In early March, the art fund manager Artemundi launched the Guernica V. Fund with a focus on high-end museum-quality art spanning the Impressionist, Modern, and Post-war periods. The fund has a duration of three years, two of which are dedicated to investment strategies. It reserves the possibility to extend its term up to a maximum of one additional year, allowing it to optimize the liquidation of its investments. The fundraising objective is USD 200 million with a minimum entrance ticket of USD 200 thousand. As for performance, it aims at a minimum IRR target of 17% net of fees and expenses.

The management of the fund is entrusted to Javier Lumbreras, an art collector and well-known pioneer in managing art as an alternative asset, together with a management advisory board consisting of art-market professionals. Lumbreras is here to explain the characteristics of the Guernica V. Fund.

Why invest only in museum-quality artworks?

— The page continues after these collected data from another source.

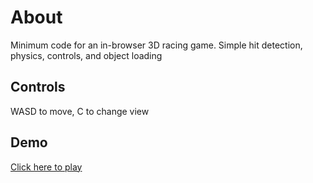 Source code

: # About

Minimum code for an in-browser 3D racing game. Simple hit detection, physics, controls, and object loading

## Controls

WASD to move, C to change view

## Demo
[Click here to play](https://matthewthomsonnz.github.io/WebGl-3D-Game-Demo/)
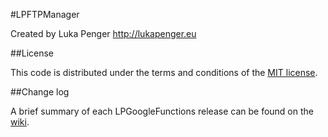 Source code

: #LPFTPManager

Created by Luka Penger
http://lukapenger.eu

##License

This code is distributed under the terms and conditions of the [MIT license](https://github.com/luka1995/LPFTPManager/blob/master/LICENSE).

##Change log

A brief summary of each LPGoogleFunctions release can be found on the [wiki](https://github.com/luka1995/LPFTPManager/wiki/Change-log).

The fund will invest in museum-quality works of art from the Impressionist, Post-Impressionist, and Modernist periods of the late 19th century, as well as Post-war and early Contemporary movements. With an emphasis on opportunity, it will selectively acquire a number of masterpieces at a discount on their long-term intrinsic value. Exposure to the market will be focused on the highest quality and historically most stable investments, or on those artists whose values have resisted time and will last over centuries without the risk of price fluctuations. As a hedge against inflation, museum-quality artworks on the secondary market have a track record of constant appreciation. They are unrelated to financial markets and macroeconomic effects, and their long-term value is invulnerable to financial crises, regardless of their duration or severity. Even in war-like scenarios, art offers wealth protection. The fund will distinctly exclude new or emerging artists.

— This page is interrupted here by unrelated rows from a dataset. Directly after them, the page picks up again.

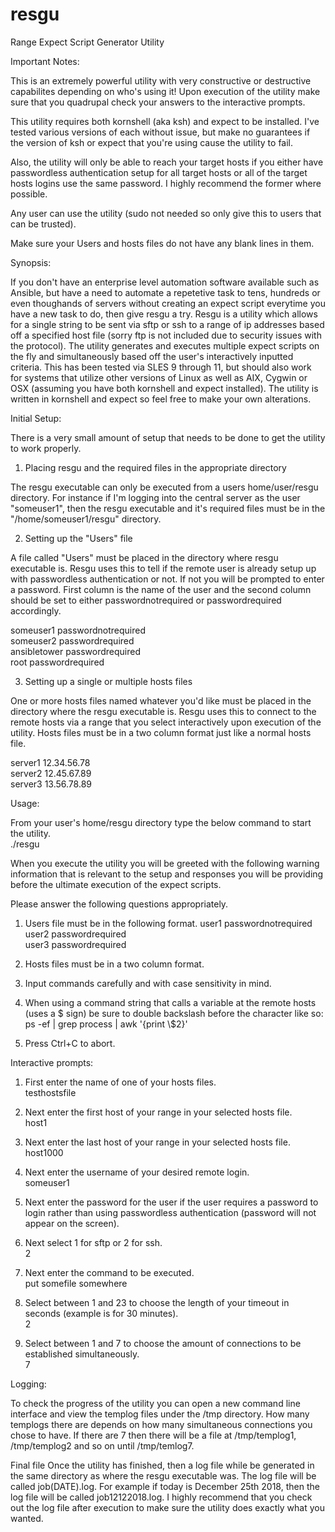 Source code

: # resgu

Range Expect Script Generator Utility
                                                                                                                                                                                                                                                                  

Important Notes: 

This is an extremely powerful utility with very constructive or destructive capabilites depending on who's using it! Upon execution of the utility make sure that you quadrupal check your answers to the interactive prompts.

This utility requires both kornshell (aka ksh) and expect to be installed. I've tested various versions of each without issue, but make no guarantees if the version of ksh or expect that you're using cause the utility to fail. 

Also, the utility will only be able to reach your target hosts if you either have passwordless authentication setup for all target hosts or all of the target hosts logins use the same password. I highly recommend the former where possible.

Any user can use the utility (sudo not needed so only give this to users that can be trusted).

Make sure your Users and hosts files do not have any blank lines in them.
                                                                                                                                                                                                                                                                         
Synopsis:

If you don't have an enterprise level automation software available such as Ansible, but have a need to automate a repetetive task to tens, hundreds or even thoughands of servers without creating an expect script everytime you have a new task to do, then give resgu a try. Resgu is a utility which allows for a single string to be sent via sftp or ssh to a range of ip addresses based off a specified host file (sorry ftp is not included due to security issues with the protocol). The utility generates and executes multiple expect scripts on the fly and simultaneously based off the user's interactively inputted criteria. This has been tested via SLES 9 through 11, but should also work for systems that utilize other versions of Linux as well as AIX, Cygwin or OSX (assuming you have both kornshell and expect installed). The utility is written in kornshell and expect so feel free to make your own alterations.
                                                                                                                                                                                                                                                                             
Initial Setup:

There is a very small amount of setup that needs to be done to get the utility to work properly.

1. Placing resgu and the required files in the appropriate directory

The resgu executable can only be executed from a users home/user/resgu directory. For instance if I'm logging into the central server as the user "someuser1", then the resgu executable and it's required files must be in the "/home/someuser1/resgu" directory.

2. Setting up the "Users" file

A file called "Users" must be placed in the directory where resgu executable is. Resgu uses this to tell if the remote user is already setup up with passwordless authentication or not. If not you will be prompted to enter a password. First column is the name of the user and the second column should be set to either passwordnotrequired or passwordrequired accordingly.

someuser1 passwordnotrequired                                                                                                   
someuser2 passwordrequired                                                                                                       
ansibletower passwordrequired                                                                                                   
root passwordrequired                                                                                                           

3. Setting up a single or multiple hosts files

One or more hosts files named whatever you'd like must be placed in the directory where the resgu executable is. Resgu uses this to connect to the remote hosts via a range that you select interactively upon execution of the utility. Hosts files must be in a two column format just like a normal hosts file. 

server1 12.34.56.78                                                                                                             
server2 12.45.67.89                                                                                                             
server3 13.56.78.89
                                                                                                                                                                                                                                                                     
Usage:

From your user's home/resgu directory type the below command to start the utility.                                             
./resgu

When you execute the utility you will be greeted with the following warning information that is relevant to the setup and responses you will be providing before the ultimate execution of the expect scripts.

Please answer the following questions appropriately.

1. Users file must be in the following format.
user1  passwordnotrequired                                                                                                         
user2  passwordrequired                                                                                                              
user3  passwordrequired                                                                                                                

2. Hosts files must be in a two column format.

3. Input commands carefully and with case sensitivity in mind.

4. When using a command string that calls a variable at the remote hosts (uses a \$ sign) be sure to double backslash before the character like so:
ps -ef | grep process | awk '{print \\$2}'

5. Press Ctrl+C to abort.
                                                                                                                                                                                                                                                                  
Interactive prompts:

1. First enter the name of one of your hosts files.                                                                             
testhostsfile

2. Next enter the first host of your range in your selected hosts file.                                                         
host1

3. Next enter the last host of your range in your selected hosts file.                                                         
host1000

4. Next enter the username of your desired remote login.                                                                        
someuser1

5. Next enter the password for the user if the user requires a password to login rather than using passwordless authentication (password will not appear on the screen).

6. Next select 1 for sftp or 2 for ssh.                                                                                                                                
2

7. Next enter the command to be executed.                                                                                       
put somefile somewhere

8. Select between 1 and 23 to choose the length of your timeout in seconds (example is for 30 minutes).                                                    
2

9. Select between 1 and 7 to choose the amount of connections to be established simultaneously.                                  
7

Logging: 

To check the progress of the utility you can open a new command line interface and view the templog files under the /tmp directory. How many templogs there are depends on how many simultaneous connections you chose to have. If there are 7 then there will be a file at /tmp/templog1, /tmp/templog2 and so on until /tmp/temlog7.

Final file
Once the utility has finished, then a log file while be generated in the same directory as where the resgu executable was. The log file will be called job(DATE).log. For example if today is December 25th 2018, then the log file will be called job12122018.log. I highly recommend that you check out the log file after execution to make sure the utility does exactly what you wanted.
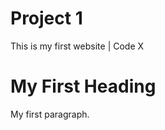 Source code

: # Project 1
<!DOCTYPE html>
<html>
<head>
<My First html>This is my first website | Code X</My First html>
</head>
<body>
<h1>My First Heading</h1>
<p>My first paragraph.</p>
</body>
</html>
<!DOCTYPE html>
<html>
<head>
<title>This is my second website | Code X</My second html>
</head>
<body>
<h1>My Second Heading</h1>
<p>My Second paragraph.</p>
</body>
</html>
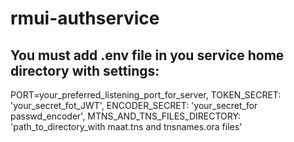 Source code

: # rmui-authservice

## You must add .env file in you service home directory with settings:

  PORT=your_preferred_listening_port_for_server,
  TOKEN_SECRET: 'your_secret_fot_JWT',
  ENCODER_SECRET: 'your_secret_for passwd_encoder',
  MTNS_AND_TNS_FILES_DIRECTORY: 'path_to_directory_with maat.tns and tnsnames.ora files'
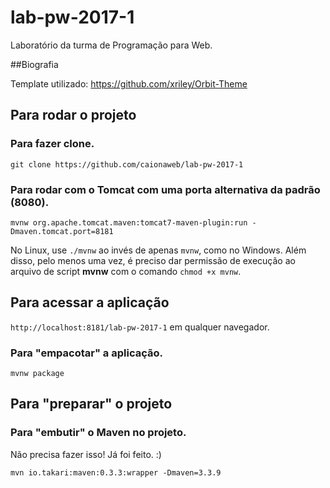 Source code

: # lab-pw-2017-1

Laboratório da turma de Programação para Web.

##Biografia

Template utilizado: https://github.com/xriley/Orbit-Theme

## Para rodar o projeto

### Para fazer clone.

`git clone https://github.com/caionaweb/lab-pw-2017-1`

### Para rodar com o Tomcat com uma porta alternativa da padrão (8080).

`mvnw org.apache.tomcat.maven:tomcat7-maven-plugin:run -Dmaven.tomcat.port=8181`

No Linux, use `./mvnw` ao invés de apenas `mvnw`, como no Windows. Além disso, pelo menos uma vez, é preciso dar permissão de execução ao arquivo de script **mvnw** com o comando `chmod +x mvnw`.

## Para acessar a aplicação

`http://localhost:8181/lab-pw-2017-1` em qualquer navegador.

### Para "empacotar" a aplicação.

`mvnw package`

## Para "preparar" o projeto

### Para "embutir" o Maven no projeto.

Não precisa fazer isso! Já foi feito. :)

`mvn io.takari:maven:0.3.3:wrapper -Dmaven=3.3.9`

Why did you decide to exclude emerging art?

We don’t invest in emerging art because we believe there is a moral issue in tempering with artists’ careers. It also is a segment that presents enormous price volatility; it is highly speculative, unpredictable, and contrary to our investment strategy, which focuses on historical pieces of global appeal.

What is the operational strategy?

The fund’s duration is three years, but could extend to four, depending on market conditions. The first and second year are mainly devoted to purchases from distressed sales due to the macroeconomic financial turmoil caused by the health crisis.

Active management is carried out over the lifespan of the fund to monitor and increase the art portfolio’s value using various investment strategies such as exhibition loans and other pedigree-enhancing opportunities. Divestments are more likely to occur in the third and fourth year, but the management will consider some rollover should the market offer opportunities. Closing is expected to begin at the end of the second year. In the same way that purchases are opportunistic, we also intend to sell when demand for a particular artist is high, not when the fund comes to an end.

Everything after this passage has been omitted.